§ What you will do
The answer should hold exactly the lines of the entries below from the one containing "3) Run it on" through the last line, both included.

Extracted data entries
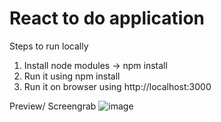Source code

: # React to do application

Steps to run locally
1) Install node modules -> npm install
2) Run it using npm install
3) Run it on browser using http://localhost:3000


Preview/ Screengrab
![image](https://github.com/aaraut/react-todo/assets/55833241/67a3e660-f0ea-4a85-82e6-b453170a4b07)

§ Your response
3) Run it on browser using http://localhost:3000


Preview/ Screengrab
![image](https://github.com/aaraut/react-todo/assets/55833241/67a3e660-f0ea-4a85-82e6-b453170a4b07)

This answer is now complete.